We need to see what specific package is trying to overwrite the file in your error message. It should be the lines in the apt output just before the “package failed to install”. It also includes the full path to the physical file. We need both the full path and the full file name.

It will look similar to this:

error processing archive /var/cache/apt/archives/plasma-desktop_4%3a5.91.90+p22.04+vstable+git20240214.023 9-0_amd64.deb (--unpack):
trying to overwrite '/usr/share/applications/kde-mimeapps.list', which is also in package neon-settings-2 0.4+p22.04+vstable+git20240125.1041​

That was the output of apt full-upgrade, but I tried following the recommended command and run apt --fix-broken install and the output is more detailed:

erl: warning: Falling back to a fallback locale ("en_US.UTF-8").
locale: Cannot set LC_ALL to default locale: No such file or directory
(Reading database ... 270407 files and directories currently installed.)
Preparing to unpack .../libpipewire-0.3-modules_1.0.7-3~ubuntu22.04_amd64.deb ...
Unpacking libpipewire-0.3-modules:amd64 (1.0.7-3~ubuntu22.04) over (1.0.3-2~ubuntu22.04) ...
dpkg: error processing archive /var/cache/apt/archives/libpipewire-0.3-modules_1.0.7-3~ubuntu22.04_amd64.deb (--unpack):
 trying to overwrite '/usr/share/man/man7/libpipewire-module-access.7.gz', which is also in package pipewire-bin 1.0.3-2~ubuntu22.04
Errors were encountered while processing:
E: Sub-process /usr/bin/dpkg returned an error code (1)
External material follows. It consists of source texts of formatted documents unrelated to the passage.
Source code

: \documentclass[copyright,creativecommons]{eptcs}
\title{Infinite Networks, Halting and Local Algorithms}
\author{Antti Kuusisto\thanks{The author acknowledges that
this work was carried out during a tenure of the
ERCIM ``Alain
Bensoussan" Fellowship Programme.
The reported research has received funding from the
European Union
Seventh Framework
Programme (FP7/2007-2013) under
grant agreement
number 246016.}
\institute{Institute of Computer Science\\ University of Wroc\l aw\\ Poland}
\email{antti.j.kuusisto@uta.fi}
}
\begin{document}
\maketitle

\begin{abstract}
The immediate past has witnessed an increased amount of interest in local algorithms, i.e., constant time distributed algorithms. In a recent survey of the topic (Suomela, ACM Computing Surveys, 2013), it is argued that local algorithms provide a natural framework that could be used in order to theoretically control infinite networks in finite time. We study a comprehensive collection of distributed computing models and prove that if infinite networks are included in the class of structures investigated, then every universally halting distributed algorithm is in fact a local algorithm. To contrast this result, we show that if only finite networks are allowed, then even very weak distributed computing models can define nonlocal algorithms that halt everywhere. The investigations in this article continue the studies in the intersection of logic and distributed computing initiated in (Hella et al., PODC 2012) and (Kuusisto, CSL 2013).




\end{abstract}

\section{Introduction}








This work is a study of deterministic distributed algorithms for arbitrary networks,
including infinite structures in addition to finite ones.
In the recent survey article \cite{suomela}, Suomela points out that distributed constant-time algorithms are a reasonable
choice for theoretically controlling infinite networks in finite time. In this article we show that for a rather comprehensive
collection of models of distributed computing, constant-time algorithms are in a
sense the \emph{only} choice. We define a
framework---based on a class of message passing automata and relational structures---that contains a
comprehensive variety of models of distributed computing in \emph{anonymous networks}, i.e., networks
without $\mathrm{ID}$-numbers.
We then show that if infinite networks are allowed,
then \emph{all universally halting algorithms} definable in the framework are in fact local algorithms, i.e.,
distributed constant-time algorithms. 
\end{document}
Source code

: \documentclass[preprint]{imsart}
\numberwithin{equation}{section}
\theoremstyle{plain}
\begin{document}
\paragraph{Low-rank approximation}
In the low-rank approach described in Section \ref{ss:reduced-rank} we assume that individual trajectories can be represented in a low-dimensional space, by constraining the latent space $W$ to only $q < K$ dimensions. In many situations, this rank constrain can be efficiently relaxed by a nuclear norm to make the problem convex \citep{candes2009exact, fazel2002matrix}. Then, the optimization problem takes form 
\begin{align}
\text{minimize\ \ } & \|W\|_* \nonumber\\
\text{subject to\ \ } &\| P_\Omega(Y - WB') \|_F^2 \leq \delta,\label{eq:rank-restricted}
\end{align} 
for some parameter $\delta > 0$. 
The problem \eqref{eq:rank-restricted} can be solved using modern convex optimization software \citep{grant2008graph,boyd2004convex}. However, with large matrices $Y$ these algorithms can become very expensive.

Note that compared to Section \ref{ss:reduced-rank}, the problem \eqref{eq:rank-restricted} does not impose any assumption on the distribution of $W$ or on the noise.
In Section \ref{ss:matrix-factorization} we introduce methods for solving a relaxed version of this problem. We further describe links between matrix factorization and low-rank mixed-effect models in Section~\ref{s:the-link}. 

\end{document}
The PipeWire Upstream PPA’s owner/dev wants one to use dpkg to see if it fixes things, and report back

I would do so myself - I use the PPA - but my neon system is still packed from a move, and I will assume it will see the same error when I get to setting it up again.

To do this, the following command will make the new file from the new package overwrite the existing file:

sudo dpkg -i --force-overwrite /var/cache/apt/archives/libpipewire-0.3-modules_1.0.7-3~ubuntu22.04_amd64.deb

This should be safe, as the file in question is a man page, which is not critical in terms of the OS’ operation. Plus the new file is for the new pipewire version, which of course would be the desired manpage to have.

A file can only exist in one package, and this PPA has it in a different one (libpipewire-0.3-modules_1.0.7-3) from the stock Ubuntu packages (pipewire-bin 1.0.3-2). Forcing it here makes the apt database see the file as belonging to the new package. And I think the original package (pipewire-bin 1.0.3-2~) will then be upgraded as well.

Essentially an accounting error, if you will.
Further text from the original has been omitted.